Keeping your bees alive during the winter can be one of the most challenging aspects of beekeeping–especially in the cold winter climate of Eastern Idaho. Earlier this month, the thermometer plunged to 20 degrees below zero here in Rexburg, Idaho. To survive temperatures like this, the beekeeper should provide some sort of insulation and winter protection.
I have tried various methods such as wrapping tar paper around the hives or hauling loads of straw to bury the hives in. Tar paper has some advantages. With tar paper, I slide the hives together (groups of 3 or so) and then wrap them up. The black paper absorbs the sun’s rays in the winter and helps heat the hive.
This occasional heating can help break the winter cluster of bees so they are able to move to a new location in the hive to find food. Although this is good, I have had some problems with it. Sometimes the hive becomes so warm the bees break cluster and then the temperature suddenly drops as evening approaches.

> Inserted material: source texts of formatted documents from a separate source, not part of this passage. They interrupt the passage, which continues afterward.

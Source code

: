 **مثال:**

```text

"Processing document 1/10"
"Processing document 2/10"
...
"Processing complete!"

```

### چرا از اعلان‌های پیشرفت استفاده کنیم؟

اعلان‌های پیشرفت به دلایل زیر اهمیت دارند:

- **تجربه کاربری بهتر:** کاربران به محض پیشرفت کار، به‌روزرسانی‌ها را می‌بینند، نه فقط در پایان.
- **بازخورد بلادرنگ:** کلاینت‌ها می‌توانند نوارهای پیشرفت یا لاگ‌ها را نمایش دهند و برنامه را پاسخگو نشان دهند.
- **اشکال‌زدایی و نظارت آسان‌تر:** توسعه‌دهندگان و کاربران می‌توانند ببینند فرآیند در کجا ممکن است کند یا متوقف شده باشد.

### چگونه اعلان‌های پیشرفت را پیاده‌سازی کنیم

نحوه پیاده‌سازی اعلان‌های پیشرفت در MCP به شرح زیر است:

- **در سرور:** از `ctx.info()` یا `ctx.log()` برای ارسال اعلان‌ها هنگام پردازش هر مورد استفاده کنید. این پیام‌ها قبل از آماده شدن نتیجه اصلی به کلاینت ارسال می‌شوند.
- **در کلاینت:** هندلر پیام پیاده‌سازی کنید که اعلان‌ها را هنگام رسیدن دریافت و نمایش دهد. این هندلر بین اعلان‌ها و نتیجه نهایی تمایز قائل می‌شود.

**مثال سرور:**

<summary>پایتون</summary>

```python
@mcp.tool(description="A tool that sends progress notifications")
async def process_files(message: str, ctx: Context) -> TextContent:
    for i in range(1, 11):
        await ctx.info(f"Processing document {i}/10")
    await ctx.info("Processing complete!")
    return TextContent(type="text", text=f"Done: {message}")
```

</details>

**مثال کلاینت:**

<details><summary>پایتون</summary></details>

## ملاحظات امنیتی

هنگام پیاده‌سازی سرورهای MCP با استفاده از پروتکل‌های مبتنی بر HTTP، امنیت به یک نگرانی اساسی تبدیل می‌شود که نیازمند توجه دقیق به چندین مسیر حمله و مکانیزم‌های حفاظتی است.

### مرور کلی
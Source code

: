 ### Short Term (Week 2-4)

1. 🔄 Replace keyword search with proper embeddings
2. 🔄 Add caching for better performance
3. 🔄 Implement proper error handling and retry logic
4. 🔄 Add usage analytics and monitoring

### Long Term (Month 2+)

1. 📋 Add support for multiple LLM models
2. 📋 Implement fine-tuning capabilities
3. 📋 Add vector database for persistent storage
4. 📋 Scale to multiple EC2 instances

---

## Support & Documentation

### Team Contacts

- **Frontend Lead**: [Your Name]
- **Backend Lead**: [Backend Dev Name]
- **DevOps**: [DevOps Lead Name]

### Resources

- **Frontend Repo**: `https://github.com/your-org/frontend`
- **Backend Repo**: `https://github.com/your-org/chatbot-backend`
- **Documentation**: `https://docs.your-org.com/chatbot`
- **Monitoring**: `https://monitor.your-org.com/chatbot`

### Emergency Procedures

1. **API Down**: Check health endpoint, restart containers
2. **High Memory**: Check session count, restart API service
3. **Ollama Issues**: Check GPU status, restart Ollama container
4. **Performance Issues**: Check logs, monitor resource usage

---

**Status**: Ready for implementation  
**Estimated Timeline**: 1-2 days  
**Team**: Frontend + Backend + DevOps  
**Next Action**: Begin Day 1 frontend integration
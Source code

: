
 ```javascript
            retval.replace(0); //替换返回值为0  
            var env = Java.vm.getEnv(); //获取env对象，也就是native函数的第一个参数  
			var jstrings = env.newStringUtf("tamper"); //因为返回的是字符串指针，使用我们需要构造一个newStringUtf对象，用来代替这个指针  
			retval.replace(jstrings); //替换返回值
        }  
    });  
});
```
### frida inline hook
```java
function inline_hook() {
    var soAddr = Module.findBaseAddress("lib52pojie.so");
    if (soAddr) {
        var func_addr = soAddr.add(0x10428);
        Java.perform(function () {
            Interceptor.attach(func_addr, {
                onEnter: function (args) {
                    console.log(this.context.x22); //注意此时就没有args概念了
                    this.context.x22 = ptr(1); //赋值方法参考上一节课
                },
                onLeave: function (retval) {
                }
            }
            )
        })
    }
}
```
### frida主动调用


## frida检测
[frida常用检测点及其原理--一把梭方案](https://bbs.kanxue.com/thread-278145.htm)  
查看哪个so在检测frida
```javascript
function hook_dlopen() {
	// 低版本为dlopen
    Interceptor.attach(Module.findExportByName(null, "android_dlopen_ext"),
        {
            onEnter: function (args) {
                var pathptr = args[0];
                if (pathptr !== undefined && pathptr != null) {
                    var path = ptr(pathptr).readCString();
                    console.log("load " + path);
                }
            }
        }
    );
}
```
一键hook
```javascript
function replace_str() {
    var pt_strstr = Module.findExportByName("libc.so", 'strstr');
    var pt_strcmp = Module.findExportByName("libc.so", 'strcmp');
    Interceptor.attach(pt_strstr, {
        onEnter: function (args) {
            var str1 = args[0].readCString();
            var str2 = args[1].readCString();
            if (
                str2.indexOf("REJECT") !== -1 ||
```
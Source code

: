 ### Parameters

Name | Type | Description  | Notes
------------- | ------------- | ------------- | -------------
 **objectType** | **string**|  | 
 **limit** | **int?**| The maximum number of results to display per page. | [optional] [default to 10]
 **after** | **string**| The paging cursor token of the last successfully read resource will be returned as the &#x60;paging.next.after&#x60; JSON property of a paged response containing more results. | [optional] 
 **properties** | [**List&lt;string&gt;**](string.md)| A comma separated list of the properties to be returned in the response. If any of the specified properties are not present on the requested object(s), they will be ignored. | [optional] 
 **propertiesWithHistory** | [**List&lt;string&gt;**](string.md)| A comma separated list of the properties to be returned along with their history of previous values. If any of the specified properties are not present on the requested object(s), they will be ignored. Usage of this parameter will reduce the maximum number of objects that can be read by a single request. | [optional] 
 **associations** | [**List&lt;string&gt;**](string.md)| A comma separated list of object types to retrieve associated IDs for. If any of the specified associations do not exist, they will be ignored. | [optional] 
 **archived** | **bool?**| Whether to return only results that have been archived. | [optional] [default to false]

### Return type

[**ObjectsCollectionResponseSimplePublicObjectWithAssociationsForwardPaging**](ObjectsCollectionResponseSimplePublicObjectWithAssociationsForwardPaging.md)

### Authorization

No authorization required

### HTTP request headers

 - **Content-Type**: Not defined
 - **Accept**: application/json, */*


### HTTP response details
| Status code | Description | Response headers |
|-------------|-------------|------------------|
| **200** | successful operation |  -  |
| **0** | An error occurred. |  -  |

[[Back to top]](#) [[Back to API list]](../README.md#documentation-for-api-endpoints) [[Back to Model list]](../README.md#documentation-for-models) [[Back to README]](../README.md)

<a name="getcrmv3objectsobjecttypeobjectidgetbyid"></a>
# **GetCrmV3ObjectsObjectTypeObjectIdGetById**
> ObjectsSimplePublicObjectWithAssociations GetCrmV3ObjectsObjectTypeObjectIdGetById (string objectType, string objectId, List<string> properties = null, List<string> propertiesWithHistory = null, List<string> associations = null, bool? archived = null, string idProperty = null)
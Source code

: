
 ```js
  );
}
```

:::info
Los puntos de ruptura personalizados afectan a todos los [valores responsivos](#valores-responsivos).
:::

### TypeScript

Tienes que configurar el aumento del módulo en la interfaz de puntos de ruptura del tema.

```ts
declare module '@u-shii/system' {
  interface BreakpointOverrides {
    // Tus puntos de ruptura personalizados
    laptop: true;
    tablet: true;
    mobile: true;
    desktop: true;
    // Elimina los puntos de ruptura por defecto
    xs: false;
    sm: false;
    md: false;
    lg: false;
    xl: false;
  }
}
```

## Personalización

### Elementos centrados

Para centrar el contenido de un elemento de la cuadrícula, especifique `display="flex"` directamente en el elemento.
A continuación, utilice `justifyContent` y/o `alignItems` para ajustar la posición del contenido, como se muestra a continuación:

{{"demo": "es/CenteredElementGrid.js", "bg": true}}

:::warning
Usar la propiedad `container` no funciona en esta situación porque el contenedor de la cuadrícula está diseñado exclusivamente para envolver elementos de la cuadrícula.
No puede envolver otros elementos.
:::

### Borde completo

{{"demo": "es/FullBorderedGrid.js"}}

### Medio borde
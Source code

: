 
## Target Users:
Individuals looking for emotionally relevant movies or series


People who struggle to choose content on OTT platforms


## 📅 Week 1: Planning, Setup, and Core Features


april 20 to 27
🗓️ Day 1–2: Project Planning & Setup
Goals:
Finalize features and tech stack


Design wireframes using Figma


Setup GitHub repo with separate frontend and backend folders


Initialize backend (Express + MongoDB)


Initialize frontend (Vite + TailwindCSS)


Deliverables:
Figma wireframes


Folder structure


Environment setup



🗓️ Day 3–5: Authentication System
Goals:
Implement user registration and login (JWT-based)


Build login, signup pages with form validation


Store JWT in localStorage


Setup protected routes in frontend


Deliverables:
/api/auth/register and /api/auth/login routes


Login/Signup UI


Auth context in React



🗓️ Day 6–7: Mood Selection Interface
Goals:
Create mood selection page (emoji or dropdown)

When this happens the bees can’t come back to their cluster in time. They then become stranded in the cold and freeze.
Placing straw bales around the hives and then leaving the front open for occasional winter flights has worked. However, this method has several drawbacks. For one, it is messy and second it is a big chore to haul straw bales in and out of your bee yard. The other problem with straw is the attraction it has for mice, which is a pest you don’t want around your hives.